==== Stored data ====

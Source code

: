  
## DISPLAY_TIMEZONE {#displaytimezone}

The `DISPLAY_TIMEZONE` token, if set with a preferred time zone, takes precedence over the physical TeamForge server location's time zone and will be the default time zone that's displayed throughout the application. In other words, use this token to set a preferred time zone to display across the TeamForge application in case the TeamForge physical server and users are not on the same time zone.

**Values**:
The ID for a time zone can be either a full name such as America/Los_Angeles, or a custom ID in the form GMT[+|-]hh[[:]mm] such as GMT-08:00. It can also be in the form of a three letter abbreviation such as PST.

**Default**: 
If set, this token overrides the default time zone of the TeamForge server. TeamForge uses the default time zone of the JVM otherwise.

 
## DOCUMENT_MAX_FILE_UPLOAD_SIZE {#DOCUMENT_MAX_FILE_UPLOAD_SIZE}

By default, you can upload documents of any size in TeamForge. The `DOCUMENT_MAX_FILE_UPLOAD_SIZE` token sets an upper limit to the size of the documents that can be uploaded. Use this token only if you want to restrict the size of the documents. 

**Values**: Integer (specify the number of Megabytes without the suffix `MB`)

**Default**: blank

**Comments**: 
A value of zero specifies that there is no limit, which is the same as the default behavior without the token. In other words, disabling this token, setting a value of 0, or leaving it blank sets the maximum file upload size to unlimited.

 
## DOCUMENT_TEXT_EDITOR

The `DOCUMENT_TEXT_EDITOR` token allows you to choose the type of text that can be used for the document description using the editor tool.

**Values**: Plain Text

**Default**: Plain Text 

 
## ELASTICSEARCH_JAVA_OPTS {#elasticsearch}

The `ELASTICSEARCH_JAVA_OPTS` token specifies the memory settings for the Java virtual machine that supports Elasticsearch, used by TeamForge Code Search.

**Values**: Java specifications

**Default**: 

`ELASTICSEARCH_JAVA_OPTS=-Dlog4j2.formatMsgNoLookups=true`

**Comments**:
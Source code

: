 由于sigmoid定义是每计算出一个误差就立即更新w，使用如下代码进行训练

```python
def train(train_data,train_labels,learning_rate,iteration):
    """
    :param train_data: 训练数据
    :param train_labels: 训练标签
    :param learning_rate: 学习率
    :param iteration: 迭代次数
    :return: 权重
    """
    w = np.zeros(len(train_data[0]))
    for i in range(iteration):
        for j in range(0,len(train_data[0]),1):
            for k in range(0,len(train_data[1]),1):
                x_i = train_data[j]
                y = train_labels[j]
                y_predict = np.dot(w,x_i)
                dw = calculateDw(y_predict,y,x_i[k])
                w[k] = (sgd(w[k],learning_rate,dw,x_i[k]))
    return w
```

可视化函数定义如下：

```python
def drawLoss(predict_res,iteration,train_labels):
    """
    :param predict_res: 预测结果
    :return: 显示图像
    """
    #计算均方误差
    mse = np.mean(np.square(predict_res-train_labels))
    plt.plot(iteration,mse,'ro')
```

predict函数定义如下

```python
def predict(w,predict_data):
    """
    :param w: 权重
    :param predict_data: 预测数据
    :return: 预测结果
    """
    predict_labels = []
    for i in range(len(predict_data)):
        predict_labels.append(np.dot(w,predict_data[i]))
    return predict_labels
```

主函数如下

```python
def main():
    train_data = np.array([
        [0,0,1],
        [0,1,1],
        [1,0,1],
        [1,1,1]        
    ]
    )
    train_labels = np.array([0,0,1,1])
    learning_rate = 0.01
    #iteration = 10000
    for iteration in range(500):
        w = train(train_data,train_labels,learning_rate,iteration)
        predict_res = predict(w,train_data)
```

====

[Activity] From the data, list each line in which the string "range" appears.

[Solved exercise]
    for i in range(iteration):
        for j in range(0,len(train_data[0]),1):
            for k in range(0,len(train_data[1]),1):
    for i in range(len(predict_data)):
    for iteration in range(500):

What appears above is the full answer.